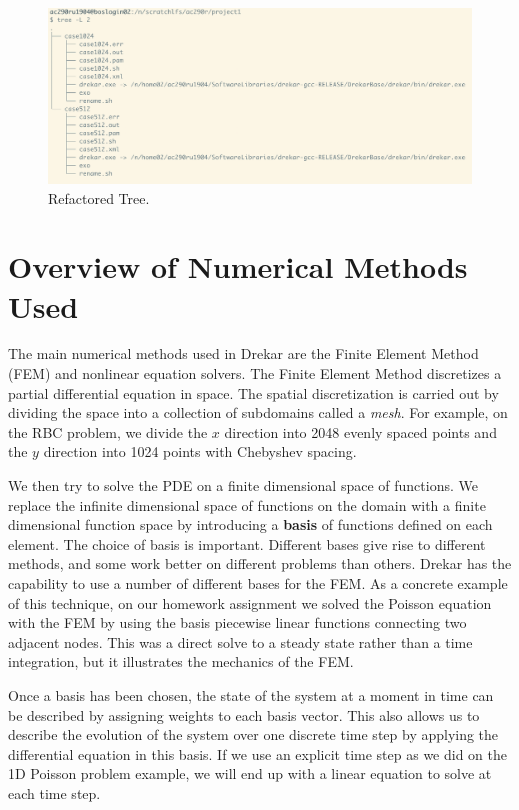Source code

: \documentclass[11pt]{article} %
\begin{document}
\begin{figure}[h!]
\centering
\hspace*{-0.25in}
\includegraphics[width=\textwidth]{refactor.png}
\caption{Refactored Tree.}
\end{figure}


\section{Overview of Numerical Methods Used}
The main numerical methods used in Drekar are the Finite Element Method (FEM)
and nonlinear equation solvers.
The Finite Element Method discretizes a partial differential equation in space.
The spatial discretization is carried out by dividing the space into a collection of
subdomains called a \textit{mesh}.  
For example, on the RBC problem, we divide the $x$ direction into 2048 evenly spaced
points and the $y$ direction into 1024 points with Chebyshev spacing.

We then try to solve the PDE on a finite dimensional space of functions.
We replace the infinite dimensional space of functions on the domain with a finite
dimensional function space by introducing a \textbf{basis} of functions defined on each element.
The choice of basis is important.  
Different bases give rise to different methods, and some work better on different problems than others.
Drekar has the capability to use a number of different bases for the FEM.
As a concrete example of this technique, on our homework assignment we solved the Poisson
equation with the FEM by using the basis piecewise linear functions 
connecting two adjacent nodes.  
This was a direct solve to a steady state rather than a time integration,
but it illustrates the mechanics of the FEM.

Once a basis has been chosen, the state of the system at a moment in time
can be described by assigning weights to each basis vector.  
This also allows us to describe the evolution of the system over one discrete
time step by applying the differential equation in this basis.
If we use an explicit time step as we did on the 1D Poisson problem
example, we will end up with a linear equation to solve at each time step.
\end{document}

---------------

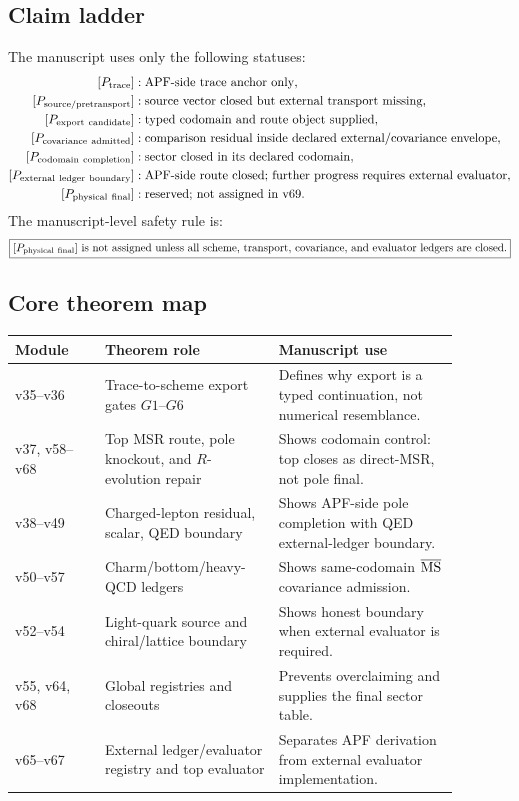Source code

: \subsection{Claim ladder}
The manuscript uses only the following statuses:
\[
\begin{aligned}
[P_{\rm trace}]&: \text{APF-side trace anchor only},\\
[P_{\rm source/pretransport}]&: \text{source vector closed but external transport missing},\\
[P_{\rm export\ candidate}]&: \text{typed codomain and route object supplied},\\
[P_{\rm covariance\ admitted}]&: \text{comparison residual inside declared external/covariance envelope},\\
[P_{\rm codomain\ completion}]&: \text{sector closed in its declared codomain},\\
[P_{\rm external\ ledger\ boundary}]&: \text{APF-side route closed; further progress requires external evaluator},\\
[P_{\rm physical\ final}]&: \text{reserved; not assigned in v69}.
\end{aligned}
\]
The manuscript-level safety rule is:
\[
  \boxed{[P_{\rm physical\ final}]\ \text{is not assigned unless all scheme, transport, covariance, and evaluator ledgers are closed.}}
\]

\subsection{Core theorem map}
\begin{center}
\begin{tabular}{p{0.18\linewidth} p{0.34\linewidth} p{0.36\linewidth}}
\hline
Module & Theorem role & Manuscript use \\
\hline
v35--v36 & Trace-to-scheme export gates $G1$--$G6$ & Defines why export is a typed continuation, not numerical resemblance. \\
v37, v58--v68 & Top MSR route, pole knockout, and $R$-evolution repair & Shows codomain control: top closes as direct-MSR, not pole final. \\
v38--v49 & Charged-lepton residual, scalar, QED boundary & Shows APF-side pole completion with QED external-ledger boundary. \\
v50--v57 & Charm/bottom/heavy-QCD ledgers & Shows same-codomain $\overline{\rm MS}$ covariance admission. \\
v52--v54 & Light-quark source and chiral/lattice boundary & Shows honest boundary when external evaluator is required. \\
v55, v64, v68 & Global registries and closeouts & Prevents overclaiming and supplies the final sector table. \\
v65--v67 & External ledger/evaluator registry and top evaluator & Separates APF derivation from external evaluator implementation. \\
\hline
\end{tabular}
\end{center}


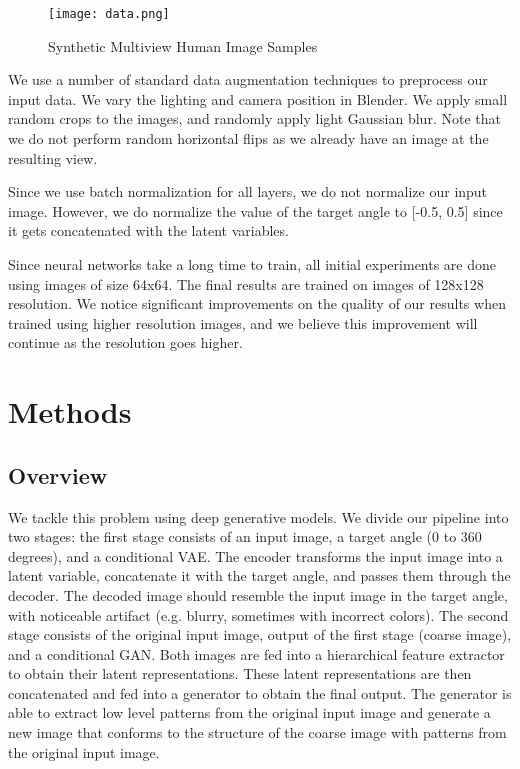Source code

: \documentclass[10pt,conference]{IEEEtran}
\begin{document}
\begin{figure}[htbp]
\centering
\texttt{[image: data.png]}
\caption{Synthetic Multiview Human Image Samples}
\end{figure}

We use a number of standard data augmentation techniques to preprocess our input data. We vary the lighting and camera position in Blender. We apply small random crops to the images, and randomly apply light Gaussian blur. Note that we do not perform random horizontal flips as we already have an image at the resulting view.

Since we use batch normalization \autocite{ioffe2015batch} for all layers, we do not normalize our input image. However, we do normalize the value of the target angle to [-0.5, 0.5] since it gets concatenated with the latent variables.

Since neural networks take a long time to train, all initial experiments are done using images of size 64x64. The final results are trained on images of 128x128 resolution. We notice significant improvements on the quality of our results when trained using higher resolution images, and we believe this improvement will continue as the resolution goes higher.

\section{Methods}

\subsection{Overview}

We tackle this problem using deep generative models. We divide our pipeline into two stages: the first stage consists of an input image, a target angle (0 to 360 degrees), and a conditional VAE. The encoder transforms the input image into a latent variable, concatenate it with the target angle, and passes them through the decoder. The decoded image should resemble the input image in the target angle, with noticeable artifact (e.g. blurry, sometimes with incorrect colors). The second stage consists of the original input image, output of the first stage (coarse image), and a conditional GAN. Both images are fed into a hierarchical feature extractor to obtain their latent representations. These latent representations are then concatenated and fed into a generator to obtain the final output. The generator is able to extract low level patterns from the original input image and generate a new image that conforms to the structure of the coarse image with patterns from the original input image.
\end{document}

---------------

Find the number of lines in the entries above that hold the string "bases", and write only that number.

* _RESULT_
2